- [Task to complete]:
Your output should be the lines of the entries below, exactly, from the first one through the line that holds "update mock import".

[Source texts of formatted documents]
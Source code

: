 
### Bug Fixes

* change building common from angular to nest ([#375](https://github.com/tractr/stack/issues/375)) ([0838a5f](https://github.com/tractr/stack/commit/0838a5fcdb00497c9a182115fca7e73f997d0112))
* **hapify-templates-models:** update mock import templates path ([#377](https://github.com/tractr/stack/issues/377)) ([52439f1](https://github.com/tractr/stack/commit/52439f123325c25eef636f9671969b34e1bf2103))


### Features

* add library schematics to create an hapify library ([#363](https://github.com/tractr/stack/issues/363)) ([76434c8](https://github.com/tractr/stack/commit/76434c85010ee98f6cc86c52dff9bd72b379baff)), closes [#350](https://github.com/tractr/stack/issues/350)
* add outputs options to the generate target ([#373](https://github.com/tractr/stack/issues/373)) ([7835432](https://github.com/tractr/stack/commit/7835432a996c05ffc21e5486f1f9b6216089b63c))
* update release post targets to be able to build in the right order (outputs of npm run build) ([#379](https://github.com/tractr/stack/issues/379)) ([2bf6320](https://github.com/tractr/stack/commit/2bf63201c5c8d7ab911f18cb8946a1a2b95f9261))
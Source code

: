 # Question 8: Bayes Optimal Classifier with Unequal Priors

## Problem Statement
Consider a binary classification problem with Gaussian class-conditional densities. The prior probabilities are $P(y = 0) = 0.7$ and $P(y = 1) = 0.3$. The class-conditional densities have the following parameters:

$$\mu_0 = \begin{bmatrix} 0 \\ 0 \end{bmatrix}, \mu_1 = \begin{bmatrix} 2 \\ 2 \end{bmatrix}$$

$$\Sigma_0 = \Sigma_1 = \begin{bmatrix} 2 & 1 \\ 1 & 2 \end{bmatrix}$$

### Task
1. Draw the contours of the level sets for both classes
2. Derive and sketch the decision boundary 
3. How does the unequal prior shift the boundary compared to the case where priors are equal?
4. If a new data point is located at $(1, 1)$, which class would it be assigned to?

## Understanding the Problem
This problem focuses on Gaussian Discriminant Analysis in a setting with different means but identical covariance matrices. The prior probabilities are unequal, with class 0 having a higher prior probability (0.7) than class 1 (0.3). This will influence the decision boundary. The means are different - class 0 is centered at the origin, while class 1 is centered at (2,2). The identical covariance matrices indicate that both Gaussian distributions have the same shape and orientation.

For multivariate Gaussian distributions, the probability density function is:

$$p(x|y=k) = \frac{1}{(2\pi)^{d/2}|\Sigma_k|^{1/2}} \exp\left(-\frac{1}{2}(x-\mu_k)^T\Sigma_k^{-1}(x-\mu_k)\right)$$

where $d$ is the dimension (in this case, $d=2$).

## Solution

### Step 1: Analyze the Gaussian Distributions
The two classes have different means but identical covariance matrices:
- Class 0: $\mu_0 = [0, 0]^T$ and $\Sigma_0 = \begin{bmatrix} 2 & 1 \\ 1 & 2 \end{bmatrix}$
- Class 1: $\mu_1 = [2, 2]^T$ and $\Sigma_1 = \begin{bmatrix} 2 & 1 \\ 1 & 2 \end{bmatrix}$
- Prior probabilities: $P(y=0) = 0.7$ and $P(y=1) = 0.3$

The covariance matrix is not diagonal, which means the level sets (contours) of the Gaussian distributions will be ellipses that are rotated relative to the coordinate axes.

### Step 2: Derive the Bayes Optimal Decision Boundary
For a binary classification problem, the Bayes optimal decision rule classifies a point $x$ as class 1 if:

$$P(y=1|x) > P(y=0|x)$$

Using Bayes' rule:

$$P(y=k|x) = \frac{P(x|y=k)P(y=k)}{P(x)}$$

- [Result of this task]:
Source code

: 
### Bug Fixes

* change building common from angular to nest ([#375](https://github.com/tractr/stack/issues/375)) ([0838a5f](https://github.com/tractr/stack/commit/0838a5fcdb00497c9a182115fca7e73f997d0112))
* **hapify-templates-models:** update mock import templates path ([#377](https://github.com/tractr/stack/issues/377)) ([52439f1](https://github.com/tractr/stack/commit/52439f123325c25eef636f9671969b34e1bf2103))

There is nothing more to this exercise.